Durante su exilio en Roma, Atanasio se dedicó a predicar y expandir la idea de la vida cenobítica tal y como él la había visto practicar en los desiertos de Egipto. A principios del año 343 encontramos a Atanasio en la Galia, a donde había ido para consultar a Osio de Córdoba, el gran paladín de la ortodoxia en Occidente, mientras Constancio convoca un concilio en Sárdica (Sofía, Bulgaria). Sin embargo, no pudieron llegar a celebrarse reuniones conjuntas para restablecer la unión de prelados de Oriente y Occidente. El emperador Constante lo convocó de nuevo en 345, en Milán, para completar un nuevo plan de unión de las Iglesias oriental y occidental.

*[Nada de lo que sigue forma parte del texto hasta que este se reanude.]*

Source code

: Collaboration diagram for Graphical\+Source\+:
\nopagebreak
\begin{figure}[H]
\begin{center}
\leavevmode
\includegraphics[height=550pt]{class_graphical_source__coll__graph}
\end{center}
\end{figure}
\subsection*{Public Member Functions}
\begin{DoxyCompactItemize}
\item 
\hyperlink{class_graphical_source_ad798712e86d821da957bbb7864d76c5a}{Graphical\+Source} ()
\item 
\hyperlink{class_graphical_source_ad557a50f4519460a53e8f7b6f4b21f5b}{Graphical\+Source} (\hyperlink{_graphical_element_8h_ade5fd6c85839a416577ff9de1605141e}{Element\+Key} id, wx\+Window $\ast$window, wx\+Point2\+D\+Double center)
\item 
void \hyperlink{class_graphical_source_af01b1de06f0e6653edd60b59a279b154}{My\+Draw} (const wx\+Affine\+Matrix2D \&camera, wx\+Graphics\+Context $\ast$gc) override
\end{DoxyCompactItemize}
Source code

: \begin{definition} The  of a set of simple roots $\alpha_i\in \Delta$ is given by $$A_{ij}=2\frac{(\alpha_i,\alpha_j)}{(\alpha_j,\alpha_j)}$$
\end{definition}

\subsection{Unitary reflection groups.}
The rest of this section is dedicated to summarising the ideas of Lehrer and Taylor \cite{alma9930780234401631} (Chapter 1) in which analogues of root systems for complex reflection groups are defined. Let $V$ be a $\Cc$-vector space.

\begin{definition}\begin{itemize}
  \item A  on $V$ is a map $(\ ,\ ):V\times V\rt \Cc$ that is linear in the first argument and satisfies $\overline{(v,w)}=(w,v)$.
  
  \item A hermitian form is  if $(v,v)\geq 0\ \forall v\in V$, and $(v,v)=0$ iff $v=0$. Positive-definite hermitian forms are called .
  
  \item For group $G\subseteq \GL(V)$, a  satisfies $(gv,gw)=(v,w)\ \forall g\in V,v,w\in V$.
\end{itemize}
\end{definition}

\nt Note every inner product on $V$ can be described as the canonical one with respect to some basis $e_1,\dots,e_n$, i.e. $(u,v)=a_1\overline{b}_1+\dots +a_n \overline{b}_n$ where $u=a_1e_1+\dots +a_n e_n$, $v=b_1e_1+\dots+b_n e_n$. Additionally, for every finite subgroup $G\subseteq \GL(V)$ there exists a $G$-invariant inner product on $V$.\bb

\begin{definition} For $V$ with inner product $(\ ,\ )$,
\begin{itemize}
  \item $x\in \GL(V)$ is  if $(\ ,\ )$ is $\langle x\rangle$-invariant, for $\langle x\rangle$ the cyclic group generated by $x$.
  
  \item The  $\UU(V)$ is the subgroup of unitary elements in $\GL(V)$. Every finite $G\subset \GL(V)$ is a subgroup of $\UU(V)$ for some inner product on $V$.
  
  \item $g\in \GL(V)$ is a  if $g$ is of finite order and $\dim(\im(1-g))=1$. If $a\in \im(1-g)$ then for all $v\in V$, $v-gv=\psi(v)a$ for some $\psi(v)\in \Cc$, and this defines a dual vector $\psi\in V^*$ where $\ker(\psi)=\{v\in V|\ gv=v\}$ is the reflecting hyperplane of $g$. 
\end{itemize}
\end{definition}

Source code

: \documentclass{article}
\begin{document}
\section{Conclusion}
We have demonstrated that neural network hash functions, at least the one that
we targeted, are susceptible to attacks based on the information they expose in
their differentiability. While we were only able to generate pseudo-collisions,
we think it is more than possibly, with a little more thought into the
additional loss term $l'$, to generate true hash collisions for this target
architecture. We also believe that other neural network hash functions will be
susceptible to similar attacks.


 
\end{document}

Ursacio y Valente, antinicenos convencidos, solicitan ser readmitidos en la comunión de la Iglesia y retractarse de sus condenas al Papa y a Atanasio, pero esto era solo una táctica. Los orientales, recusando la sentencia del papa Julio, y considerando vigente la condenación de Atanasio y de Marcelo de Ancira, decretada en Tiro y Antioquía, se negaban a aceptar la comunión con Atanasio. Reunidos los antinicenos en Filopópolis (Plovdiv, Bulgaria), ratificaron sus actitudes y declararon rota su comunión con los atanasianos y con el papa Julio. Se confirma el Cisma de Oriente.
La persecución contra el partido ortodoxo brotó con renovado vigor, y se indujo a Constancio a preparar medidas drásticas contra Atanasio y los sacerdotes que le eran fieles. Las iglesias de Egipto pasaron a manos de los semiarrianos. Atanasio, exiliado y amenazado de muerte, se retiró a Naisus, (Nish, Serbia) era el año 344. Sin embargo, Atanasio no se olvidaba de sus fieles y desde lejos los guiaba y consolaba y les escribió esta preciosa carta:
«¡Que Dios os consuele!… lo que tanto os entristece es que los enemigos han ocupado con violencia vuestros templos, en tanto que vosotros, en todo este tiempo, os encontráis afuera. Es un hecho que ellos tienen los edificios, los templos, pero, en cambio, vosotros tenéis la fe apostólica. Ellos han podido quedarse en vuestros templos, pero están fuera de la fe verdadera. Vosotros tenéis que permanecer fuera de los lugares de culto, pero permanecéis, en cambio, dentro de la fe. Reflexionemos, ¿qué es más importante, el lugar o la fe? Evidentemente la fe. En esta lucha, ¿Quién ha perdido?, ¿quién ha ganado, el que ha guardado el lugar o el que ha guardado la fe? El lugar, es verdad, es bueno, pero cuando se predica en él la fe apostólica; es santo, si todo lo que sucede y pasa en él es santo. Sois vosotros afortunados porque permanecéis en la Iglesia por vuestra fe, que ha llegado a vosotros por la Tradición apostólica y si, sometidos a la presión, un celo execrable ha pretendido quebrantar vuestra fe, esa presión no ha tenido éxito. Son ellos los que se han separado, en la crisis presente de la Iglesia. Nadie prevalecerá jamás contra vuestra fe, hermanos carísimos. Y nosotros sabemos que Dios nos devolverá un día nuestros templos. Así pues, mientras más se empeñen en quitarnos nuestros lugares de culto, más se separarán de la Iglesia. Pretenden representar a la Iglesia, cuando en realidad ellos se han expulsado a sí mismos de ella y se han extraviado.
Los católicos que se mantienen fieles a la Tradición, aún si se reducen a un manojo, son verdadera Iglesia de Jesucristo». Atanasio, vuestro obispo.